À Carcassonne, la contestation contre le maire RN Christophe Barthès se greffe sur le Tour de France
Contestation anti-RN à Carcassonne lors du Tour de France

Le 7 juillet 2026, à l'occasion du passage du Tour de France dans la ville de Carcassonne, une contestation s'est greffée sur l'événement sportif pour protester contre le nouveau maire Rassemblement National (RN), Christophe Barthès, élu en mars dernier. Plusieurs centaines de personnes se sont rassemblées sur le parcours de la course, brandissant des banderoles et scandant des slogans hostiles au maire et à son parti.

Un contexte politique tendu

Christophe Barthès, figure locale du RN, a remporté la mairie de Carcassonne lors des élections municipales anticipées de mars 2026, avec 52,3 % des voix, une première pour l'extrême droite dans cette ville de l'Aude. Son élection a suscité une vive opposition de la part de la gauche et des associations locales, qui dénoncent une dérive autoritaire et des mesures discriminatoires. Depuis son installation, le maire a notamment supprimé les subventions à plusieurs associations culturelles et a instauré un couvre-feu pour les mineurs non accompagnés, provoquant des manifestations régulières.
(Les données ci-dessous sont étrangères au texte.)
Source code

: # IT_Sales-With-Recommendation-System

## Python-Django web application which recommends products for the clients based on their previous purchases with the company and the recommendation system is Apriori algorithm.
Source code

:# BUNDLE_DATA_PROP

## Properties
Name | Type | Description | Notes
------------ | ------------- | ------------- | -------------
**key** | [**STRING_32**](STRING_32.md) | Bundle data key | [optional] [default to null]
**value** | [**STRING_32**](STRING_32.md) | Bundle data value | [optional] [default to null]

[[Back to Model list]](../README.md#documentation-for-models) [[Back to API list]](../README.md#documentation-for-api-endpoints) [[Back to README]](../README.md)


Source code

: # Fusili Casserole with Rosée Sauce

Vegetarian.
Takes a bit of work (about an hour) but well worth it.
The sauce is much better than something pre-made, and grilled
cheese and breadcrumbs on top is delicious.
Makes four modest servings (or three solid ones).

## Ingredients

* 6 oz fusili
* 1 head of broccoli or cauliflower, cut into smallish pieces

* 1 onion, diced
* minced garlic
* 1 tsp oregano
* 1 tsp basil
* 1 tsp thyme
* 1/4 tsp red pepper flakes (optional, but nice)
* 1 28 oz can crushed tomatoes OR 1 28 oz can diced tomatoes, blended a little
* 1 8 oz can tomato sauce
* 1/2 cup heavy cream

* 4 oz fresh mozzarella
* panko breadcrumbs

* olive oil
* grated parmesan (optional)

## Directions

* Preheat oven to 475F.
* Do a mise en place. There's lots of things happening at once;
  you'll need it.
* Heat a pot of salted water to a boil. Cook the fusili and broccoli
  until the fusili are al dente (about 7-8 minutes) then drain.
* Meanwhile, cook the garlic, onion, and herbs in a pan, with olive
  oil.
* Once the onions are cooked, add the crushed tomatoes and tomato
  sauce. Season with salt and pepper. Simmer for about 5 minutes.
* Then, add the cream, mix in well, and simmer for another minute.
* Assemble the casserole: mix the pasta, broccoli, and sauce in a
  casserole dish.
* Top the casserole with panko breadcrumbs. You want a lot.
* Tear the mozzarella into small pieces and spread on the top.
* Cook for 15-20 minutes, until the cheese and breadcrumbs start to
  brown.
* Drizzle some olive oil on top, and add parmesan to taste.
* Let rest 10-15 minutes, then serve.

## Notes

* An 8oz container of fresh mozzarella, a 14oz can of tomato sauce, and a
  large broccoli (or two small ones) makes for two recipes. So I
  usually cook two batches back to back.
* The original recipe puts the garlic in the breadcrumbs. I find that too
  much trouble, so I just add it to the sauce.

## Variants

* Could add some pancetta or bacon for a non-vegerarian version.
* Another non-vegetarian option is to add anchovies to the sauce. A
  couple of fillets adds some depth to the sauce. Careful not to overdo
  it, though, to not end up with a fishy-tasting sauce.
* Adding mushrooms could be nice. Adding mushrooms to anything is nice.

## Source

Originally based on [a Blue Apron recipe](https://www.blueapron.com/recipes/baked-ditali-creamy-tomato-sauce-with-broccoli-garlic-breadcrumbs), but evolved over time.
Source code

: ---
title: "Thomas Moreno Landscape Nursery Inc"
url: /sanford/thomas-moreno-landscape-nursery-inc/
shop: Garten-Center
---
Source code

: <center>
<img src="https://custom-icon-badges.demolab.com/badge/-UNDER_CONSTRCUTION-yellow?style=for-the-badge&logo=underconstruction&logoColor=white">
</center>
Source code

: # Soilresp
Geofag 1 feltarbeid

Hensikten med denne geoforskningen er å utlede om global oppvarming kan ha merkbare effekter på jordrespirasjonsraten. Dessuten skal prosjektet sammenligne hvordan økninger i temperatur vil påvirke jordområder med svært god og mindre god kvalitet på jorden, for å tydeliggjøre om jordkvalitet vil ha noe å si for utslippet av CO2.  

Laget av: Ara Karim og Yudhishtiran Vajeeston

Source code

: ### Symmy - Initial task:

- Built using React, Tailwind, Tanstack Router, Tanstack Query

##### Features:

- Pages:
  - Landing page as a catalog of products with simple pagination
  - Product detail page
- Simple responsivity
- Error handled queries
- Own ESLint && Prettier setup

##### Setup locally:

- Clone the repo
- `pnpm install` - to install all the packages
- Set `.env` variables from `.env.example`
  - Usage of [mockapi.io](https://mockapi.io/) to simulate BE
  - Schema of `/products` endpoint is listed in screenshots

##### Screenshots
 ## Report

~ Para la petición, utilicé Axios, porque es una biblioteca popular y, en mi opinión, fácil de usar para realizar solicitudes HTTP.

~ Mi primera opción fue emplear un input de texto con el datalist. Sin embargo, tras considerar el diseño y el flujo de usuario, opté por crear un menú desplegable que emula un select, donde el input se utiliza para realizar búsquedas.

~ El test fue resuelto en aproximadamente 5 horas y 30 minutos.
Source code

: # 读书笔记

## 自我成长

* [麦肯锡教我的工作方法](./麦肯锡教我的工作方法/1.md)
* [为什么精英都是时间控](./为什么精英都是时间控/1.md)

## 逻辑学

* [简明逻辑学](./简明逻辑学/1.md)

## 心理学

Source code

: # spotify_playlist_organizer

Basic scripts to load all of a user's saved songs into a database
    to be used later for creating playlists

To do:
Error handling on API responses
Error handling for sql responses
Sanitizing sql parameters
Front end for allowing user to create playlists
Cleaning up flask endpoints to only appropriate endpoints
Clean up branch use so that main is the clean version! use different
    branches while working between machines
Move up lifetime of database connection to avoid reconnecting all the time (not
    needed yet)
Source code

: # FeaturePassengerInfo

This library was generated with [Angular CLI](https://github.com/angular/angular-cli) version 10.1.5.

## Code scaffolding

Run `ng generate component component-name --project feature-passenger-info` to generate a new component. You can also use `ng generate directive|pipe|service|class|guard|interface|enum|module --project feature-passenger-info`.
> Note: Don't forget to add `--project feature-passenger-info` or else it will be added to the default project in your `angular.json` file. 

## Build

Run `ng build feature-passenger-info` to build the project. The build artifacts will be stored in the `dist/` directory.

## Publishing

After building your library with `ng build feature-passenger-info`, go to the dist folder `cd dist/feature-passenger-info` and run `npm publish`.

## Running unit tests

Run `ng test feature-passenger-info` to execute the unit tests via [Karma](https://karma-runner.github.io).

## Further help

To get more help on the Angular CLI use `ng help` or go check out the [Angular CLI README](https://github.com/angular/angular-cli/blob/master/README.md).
Le Tour de France comme caisse de résonance

Le passage de la Grande Boucle, événement médiatique mondial, a été perçu par les opposants comme une occasion de donner de l'ampleur à leur mouvement. Selon les organisateurs, environ 500 personnes ont participé au rassemblement, organisé à l'appel du collectif "Carcassonne solidaire" et de plusieurs partis de gauche. Les manifestants ont déployé une banderole de 20 mètres de long avec l'inscription "Barthès démission" et ont entonné des chants antifascistes. La police municipale et les forces de l'ordre ont encadré la manifestation sans incident majeur.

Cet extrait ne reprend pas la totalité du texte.